Which clubs in the world would not want a modern, state of the art stadium apart from clubs who recently got one? If the design is polarising (and it's really not to my taste personally) who really cares if it gets built?
The bolded word is key - clubs. Ask the supporters of Spurs and Arsenal where they would sooner watch football week in, week out. Everton are probably wanting the new stadium but let's be fair that's a large part because their stadium does need to be bigger and Goodison is quite literally falling down.
I'm seeing a huge stadium that supporters haven't asked for, which us supporters will ultimately then be forced to pay for.
I'm seeing 25,000 extra seats, when the reality is for 90% of matches you can't give tickets away.
I'm seeing an iconic structure knocked down to be replaced with a fecking circus tent.
Economically, it's much better for the club, it's more guaranteed money than the champions league money.
For the fans, for me as someone who visits the UK once per year to attend a match, our stadium looks disgusting compared with other big clubs stadiums. It's not even a good experience for the children.
For the region, I can't speak for the locals, they know more about it, but my guess it would be positive for the regeneration of the area.
Psychologically, I think it's positive in some circumstances to change your place to move forward and progress.
Economically, it's better to not spend £2bn in the first place if that's where we're going.

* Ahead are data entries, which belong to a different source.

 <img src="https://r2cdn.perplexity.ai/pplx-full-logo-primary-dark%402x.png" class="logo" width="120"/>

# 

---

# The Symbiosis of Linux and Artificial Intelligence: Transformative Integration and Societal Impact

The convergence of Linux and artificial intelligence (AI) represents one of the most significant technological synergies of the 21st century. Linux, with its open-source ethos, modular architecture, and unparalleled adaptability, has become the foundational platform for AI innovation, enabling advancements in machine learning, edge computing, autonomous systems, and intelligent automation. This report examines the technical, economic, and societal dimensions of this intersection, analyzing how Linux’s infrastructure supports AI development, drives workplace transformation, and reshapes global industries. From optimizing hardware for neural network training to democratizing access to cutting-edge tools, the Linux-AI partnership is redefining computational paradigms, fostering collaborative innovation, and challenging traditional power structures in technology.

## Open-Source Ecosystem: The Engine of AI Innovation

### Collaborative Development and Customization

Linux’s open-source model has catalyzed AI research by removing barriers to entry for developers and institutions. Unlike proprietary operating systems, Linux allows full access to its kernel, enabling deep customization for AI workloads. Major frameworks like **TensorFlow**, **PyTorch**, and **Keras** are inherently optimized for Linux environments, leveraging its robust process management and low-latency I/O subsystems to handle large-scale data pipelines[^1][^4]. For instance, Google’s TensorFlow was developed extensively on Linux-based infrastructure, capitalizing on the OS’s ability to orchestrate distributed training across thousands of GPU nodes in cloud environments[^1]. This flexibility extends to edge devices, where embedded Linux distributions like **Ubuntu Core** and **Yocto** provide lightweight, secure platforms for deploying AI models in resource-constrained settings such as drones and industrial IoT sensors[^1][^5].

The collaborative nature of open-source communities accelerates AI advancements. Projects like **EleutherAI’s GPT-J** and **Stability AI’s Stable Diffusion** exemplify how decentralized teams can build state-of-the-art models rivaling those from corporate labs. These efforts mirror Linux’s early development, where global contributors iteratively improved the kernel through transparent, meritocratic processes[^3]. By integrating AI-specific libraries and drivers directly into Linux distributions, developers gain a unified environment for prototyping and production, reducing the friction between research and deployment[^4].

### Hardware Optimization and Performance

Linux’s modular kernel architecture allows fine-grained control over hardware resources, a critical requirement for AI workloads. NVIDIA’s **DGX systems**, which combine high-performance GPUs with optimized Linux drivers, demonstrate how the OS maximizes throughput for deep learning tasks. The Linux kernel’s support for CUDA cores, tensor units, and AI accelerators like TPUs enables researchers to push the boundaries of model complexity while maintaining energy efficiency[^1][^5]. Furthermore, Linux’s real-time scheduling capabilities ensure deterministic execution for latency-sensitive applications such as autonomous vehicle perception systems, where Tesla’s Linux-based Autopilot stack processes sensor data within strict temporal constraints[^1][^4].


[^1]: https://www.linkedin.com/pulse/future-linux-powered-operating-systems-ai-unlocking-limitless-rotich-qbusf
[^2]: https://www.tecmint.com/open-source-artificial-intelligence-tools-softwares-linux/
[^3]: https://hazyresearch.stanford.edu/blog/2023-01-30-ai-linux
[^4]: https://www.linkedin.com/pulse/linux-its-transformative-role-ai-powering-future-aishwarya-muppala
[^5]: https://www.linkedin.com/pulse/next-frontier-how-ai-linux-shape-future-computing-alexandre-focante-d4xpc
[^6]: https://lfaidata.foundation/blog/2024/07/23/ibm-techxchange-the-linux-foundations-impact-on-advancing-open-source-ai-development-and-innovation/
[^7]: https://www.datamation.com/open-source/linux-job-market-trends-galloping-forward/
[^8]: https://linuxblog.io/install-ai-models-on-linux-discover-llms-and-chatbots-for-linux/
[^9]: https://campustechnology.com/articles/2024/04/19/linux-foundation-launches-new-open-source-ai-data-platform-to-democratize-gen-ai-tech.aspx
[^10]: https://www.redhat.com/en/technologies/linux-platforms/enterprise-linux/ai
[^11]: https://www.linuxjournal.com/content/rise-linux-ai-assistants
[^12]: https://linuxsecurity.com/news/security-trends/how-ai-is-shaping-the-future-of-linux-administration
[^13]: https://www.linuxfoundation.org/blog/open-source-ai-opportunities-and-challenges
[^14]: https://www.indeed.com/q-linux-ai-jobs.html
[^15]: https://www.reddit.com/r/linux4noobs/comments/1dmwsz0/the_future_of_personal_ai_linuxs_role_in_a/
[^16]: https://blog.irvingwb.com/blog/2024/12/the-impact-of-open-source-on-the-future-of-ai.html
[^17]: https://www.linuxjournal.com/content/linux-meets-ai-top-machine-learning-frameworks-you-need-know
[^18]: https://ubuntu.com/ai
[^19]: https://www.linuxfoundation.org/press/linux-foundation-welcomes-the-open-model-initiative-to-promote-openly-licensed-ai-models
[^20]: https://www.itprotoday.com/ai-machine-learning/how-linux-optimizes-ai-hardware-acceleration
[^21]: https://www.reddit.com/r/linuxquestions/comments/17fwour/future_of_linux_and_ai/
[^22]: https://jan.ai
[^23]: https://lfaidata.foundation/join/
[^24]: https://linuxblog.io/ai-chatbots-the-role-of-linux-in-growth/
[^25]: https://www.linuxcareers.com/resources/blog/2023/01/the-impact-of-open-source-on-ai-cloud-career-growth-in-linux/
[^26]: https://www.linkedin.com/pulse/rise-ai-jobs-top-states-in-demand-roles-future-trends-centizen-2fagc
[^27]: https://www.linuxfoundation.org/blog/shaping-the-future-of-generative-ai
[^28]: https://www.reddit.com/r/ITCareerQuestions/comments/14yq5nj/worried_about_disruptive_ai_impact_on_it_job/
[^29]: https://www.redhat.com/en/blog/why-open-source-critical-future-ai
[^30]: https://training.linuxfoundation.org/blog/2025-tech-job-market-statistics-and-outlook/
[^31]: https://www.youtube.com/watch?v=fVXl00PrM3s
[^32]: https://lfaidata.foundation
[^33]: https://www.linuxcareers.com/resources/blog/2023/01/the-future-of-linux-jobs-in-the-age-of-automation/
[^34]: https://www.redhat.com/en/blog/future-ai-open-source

Old Trafford does not "look disgusting", that is genuinely one of the most ridiculous things I've ever seen on this forum. I'm intrigued as to which "big club stadiums" you're comparing it to to be honest; presumably Real Madrid? As for "the children", if United win, it's a great experience, that's where they're there for, the football, I know it's a massively forgotten element nowadays in the building of a fecking football stadium.
The area does need money spending on it. But that's on successive failures through different governments and should be done regardless of whether the football club has a new toy or not.
If it works out United get a stadium that can seat more people simultaneously. The club get a stadium that can add a lot of extra revenue earning hospitality seats without reducing capacity for ordinary fans.
Manchester gets more passenger train capacity both for local use and for inter-city links. The north west region gets an expansion in freight train capacity without reducing speeds or capacity on passenger lines.
If it works really well, Manchester gets a batch of new housing and some new jobs. The club get a money making machine.
United don't *need* a new stadium to increase capacity and an increase in capacity isn't even needed save for 2/3 games a season. The freight stuff, similar to regeneration, should and could be done regardless of a new stadium.
I don't dispute the potential for a new stadium to be a money-making machine. I take issue with the fact that we as supporters will have to fund something we did not ask for.